Low Culture is a website dedicated to up-to-the-minute (well, sort of) satirical commentary on news and trends and the like. It's highly irreverent and funny. Here is an example, a favorite posting of mine by JP, which comments on Reagan's death a few months back.
Oh, also, I am a part-time author there too. So, go check it out every once in awhile.
This map just came out today, it illustrates the circulation of FOI laws worldwide. With the pending efforts in yellow and the already established in green, it gives you a good picture of how the majority of the world is now considering information access as a viable and important goal. It's definitely a sign of things.
I received some help recently from Cecilia, reading and editing my corruption chapter, still in progress, though truly expanded into 2 chapters. The biggest help was just going through parts of my writing where i made incomplete connections or wrote about things without much of a logical explanation or linkage.
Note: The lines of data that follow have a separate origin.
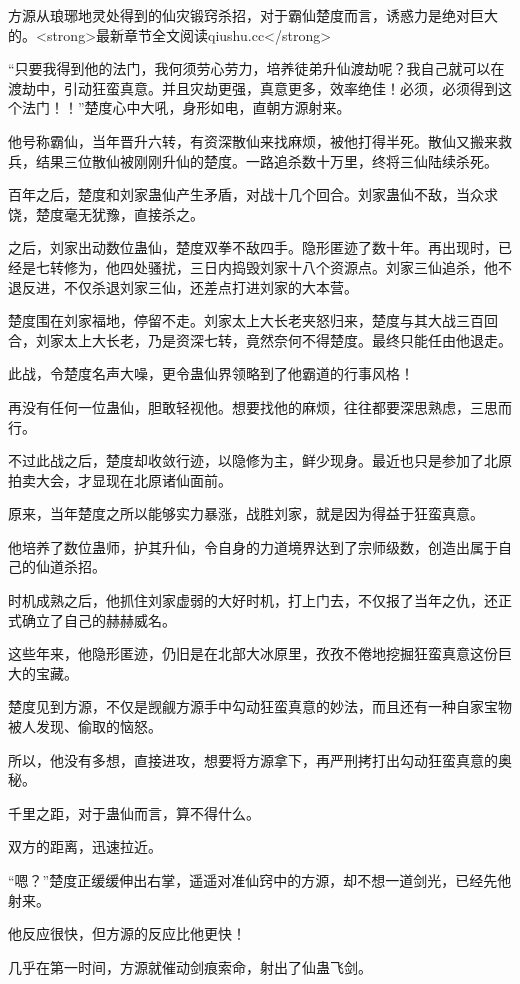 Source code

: \begin{this_body}
方源从琅琊地灵处得到的仙灾锻窍杀招，对于霸仙楚度而言，诱惑力是绝对巨大的。<strong>最新章节全文阅读qiushu.cc</strong>

“只要我得到他的法门，我何须劳心劳力，培养徒弟升仙渡劫呢？我自己就可以在渡劫中，引动狂蛮真意。并且灾劫更强，真意更多，效率绝佳！必须，必须得到这个法门！！”楚度心中大吼，身形如电，直朝方源射来。

他号称霸仙，当年晋升六转，有资深散仙来找麻烦，被他打得半死。散仙又搬来救兵，结果三位散仙被刚刚升仙的楚度。一路追杀数十万里，终将三仙陆续杀死。

百年之后，楚度和刘家蛊仙产生矛盾，对战十几个回合。刘家蛊仙不敌，当众求饶，楚度毫无犹豫，直接杀之。

之后，刘家出动数位蛊仙，楚度双拳不敌四手。隐形匿迹了数十年。再出现时，已经是七转修为，他四处骚扰，三日内捣毁刘家十八个资源点。刘家三仙追杀，他不退反进，不仅杀退刘家三仙，还差点打进刘家的大本营。

楚度围在刘家福地，停留不走。刘家太上大长老夹怒归来，楚度与其大战三百回合，刘家太上大长老，乃是资深七转，竟然奈何不得楚度。最终只能任由他退走。

此战，令楚度名声大噪，更令蛊仙界领略到了他霸道的行事风格！

再没有任何一位蛊仙，胆敢轻视他。想要找他的麻烦，往往都要深思熟虑，三思而行。

不过此战之后，楚度却收敛行迹，以隐修为主，鲜少现身。最近也只是参加了北原拍卖大会，才显现在北原诸仙面前。

原来，当年楚度之所以能够实力暴涨，战胜刘家，就是因为得益于狂蛮真意。

他培养了数位蛊师，护其升仙，令自身的力道境界达到了宗师级数，创造出属于自己的仙道杀招。

时机成熟之后，他抓住刘家虚弱的大好时机，打上门去，不仅报了当年之仇，还正式确立了自己的赫赫威名。

这些年来，他隐形匿迹，仍旧是在北部大冰原里，孜孜不倦地挖掘狂蛮真意这份巨大的宝藏。

楚度见到方源，不仅是觊觎方源手中勾动狂蛮真意的妙法，而且还有一种自家宝物被人发现、偷取的恼怒。

所以，他没有多想，直接进攻，想要将方源拿下，再严刑拷打出勾动狂蛮真意的奥秘。

千里之距，对于蛊仙而言，算不得什么。

双方的距离，迅速拉近。

“嗯？”楚度正缓缓伸出右掌，遥遥对准仙窍中的方源，却不想一道剑光，已经先他射来。

他反应很快，但方源的反应比他更快！

几乎在第一时间，方源就催动剑痕索命，射出了仙蛊飞剑。


\end{this_body}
In one chapter, I almost offhandedly referred to a debt crisis from the early 1980's and Cecilia simply wrote "where?" Wanting to know more about this myself, I started doing some more research. There's always a threat that this kind of thing could lead you astray. But for one, it's relevant and for two, it's interesting. It's especially relevant because Poland was involved.
Basically, in 1982 Poland went bankrupt. Mexico too. As did Romania, Venezuela, Brazil, Argentina, and a bunch of others. They all defaulted on their loans in the billions of dollars, money owed to Western banks. It was a crisis that hit just about every non-oil-exporting developing country in the early 80's. It was mostly shocking to me to read about the complete lack of accountability for these loans. Banks were handing out money without asking for much information, especially when it came to Soviet bloc countries where economic data was a state secret anyways. Of course, it all stemmed from a heinous cycle of loaning to balance trade deficits and Western bankers passing off all of their debts onto developing countries. I will bracket all heinous acts for the time being because I am currently interested in openness and transparency, the lack thereof before the debt crisis and the increasing importance following it. The crisis appears to be an important landmark event in the transformation of development policy towards "neoliberalism" & structural adjustment policy promoting markets.
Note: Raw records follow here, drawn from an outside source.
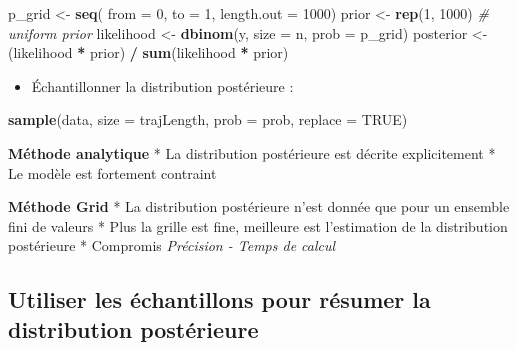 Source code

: \documentclass[
  a4paper,11pt,twoside,onecolumn,openright,final,oldfontcommands]{memoir}
\newenvironment{Shaded}{\begin{snugshade}}{\end{snugshade}}
\newcommand{\CommentTok}[1]{\textcolor[rgb]{0.56,0.35,0.01}{\textit{#1}}}
\newcommand{\DataTypeTok}[1]{\textcolor[rgb]{0.13,0.29,0.53}{#1}}
\newcommand{\DecValTok}[1]{\textcolor[rgb]{0.00,0.00,0.81}{#1}}
\newcommand{\KeywordTok}[1]{\textcolor[rgb]{0.13,0.29,0.53}{\textbf{#1}}}
\newcommand{\NormalTok}[1]{#1}
\newcommand{\OperatorTok}[1]{\textcolor[rgb]{0.81,0.36,0.00}{\textbf{#1}}}
\newcommand{\OtherTok}[1]{\textcolor[rgb]{0.56,0.35,0.01}{#1}}
\newcommand{\StringTok}[1]{\textcolor[rgb]{0.31,0.60,0.02}{#1}}
\providecommand{\tightlist}{%
  \setlength{\itemsep}{0pt}\setlength{\parskip}{0pt}}
\theoremstyle{definition}
\theoremstyle{definition}
\theoremstyle{definition}
\theoremstyle{remark}
\begin{document}
\begin{Shaded}
\begin{Highlighting}[]
\NormalTok{p\_grid \textless{}{-}}\StringTok{ }\KeywordTok{seq}\NormalTok{( }\DataTypeTok{from =} \DecValTok{0}\NormalTok{, }\DataTypeTok{to =} \DecValTok{1}\NormalTok{, }\DataTypeTok{length.out =} \DecValTok{1000}\NormalTok{)}
\NormalTok{prior \textless{}{-}}\StringTok{ }\KeywordTok{rep}\NormalTok{(}\DecValTok{1}\NormalTok{, }\DecValTok{1000}\NormalTok{) }\CommentTok{\# uniform prior}
\NormalTok{likelihood \textless{}{-}}\StringTok{ }\KeywordTok{dbinom}\NormalTok{(y, }\DataTypeTok{size =}\NormalTok{ n, }\DataTypeTok{prob =}\NormalTok{ p\_grid)}
\NormalTok{posterior \textless{}{-}}\StringTok{ }\NormalTok{(likelihood }\OperatorTok{*}\StringTok{ }\NormalTok{prior) }\OperatorTok{/}\StringTok{ }\KeywordTok{sum}\NormalTok{(likelihood }\OperatorTok{*}\StringTok{ }\NormalTok{prior)}
\end{Highlighting}
\end{Shaded}

\begin{itemize}
\tightlist
\item
  Échantillonner la distribution postérieure :
\end{itemize}

\begin{Shaded}
\begin{Highlighting}[]
\KeywordTok{sample}\NormalTok{(data, }\DataTypeTok{size =}\NormalTok{ trajLength, }\DataTypeTok{prob =}\NormalTok{ prob, }\DataTypeTok{replace =} \OtherTok{TRUE}\NormalTok{)}
\end{Highlighting}
\end{Shaded}

\textbf{Méthode analytique}
* La distribution postérieure est décrite explicitement
* Le modèle est fortement contraint

\textbf{Méthode Grid}
* La distribution postérieure n'est donnée que pour un ensemble fini de valeurs
* Plus la grille est fine, meilleure est l'estimation de la distribution postérieure
* Compromis \emph{Précision - Temps de calcul}

\hypertarget{utiliser-les-uxe9chantillons-pour-ruxe9sumer-la-distribution-postuxe9rieure}{%
\subsection{Utiliser les échantillons pour résumer la distribution postérieure}\label{utiliser-les-uxe9chantillons-pour-ruxe9sumer-la-distribution-postuxe9rieure}}
\end{document}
Can anyone lend a helpful source or sources for this line of research? I'm reading a general story of the debt crisis, Debt Shock (1984) by Delamaide. I found an IMF history, the Silent Revolution by Boughton (2001), and The International Debt Crisis in Historical Perspective (1989) by Eichengreen and Lindert. I have yet to find a decent analysis of information issues, secrecy and transparency, as they relate to the crisis.
at the moment, i'm working through refining my arguments about the study of corruption as it changed from the 60's through the present. if anyone knows much about the history of political science, please feel free to enlighten me and us.
james scott in 1969 and samuel huntington in 1968 argue that corruption can be a good thing for underpriviliged social groups in less developed countries because it can offer them ways to put forward their political interests and effect policy change or implementation practices.
about 20 years later, while admitting that corruption may have one or two positive uses and complete eradication may cost more financially and socially than allowing a few things to slip by, robert klitgaard completely dismisses any debate on whether corruption helps or hinders 'development.' the academic obsession with this question, according to him, has moved from puzzlement to annoyance, as no one had systematically attempted to describe ways to curb corruption. by analogy, he uses poverty and smoking, moving the academic question from, is smoking (corruption) bad? to, how can people be helped to stop smoking (corruption)?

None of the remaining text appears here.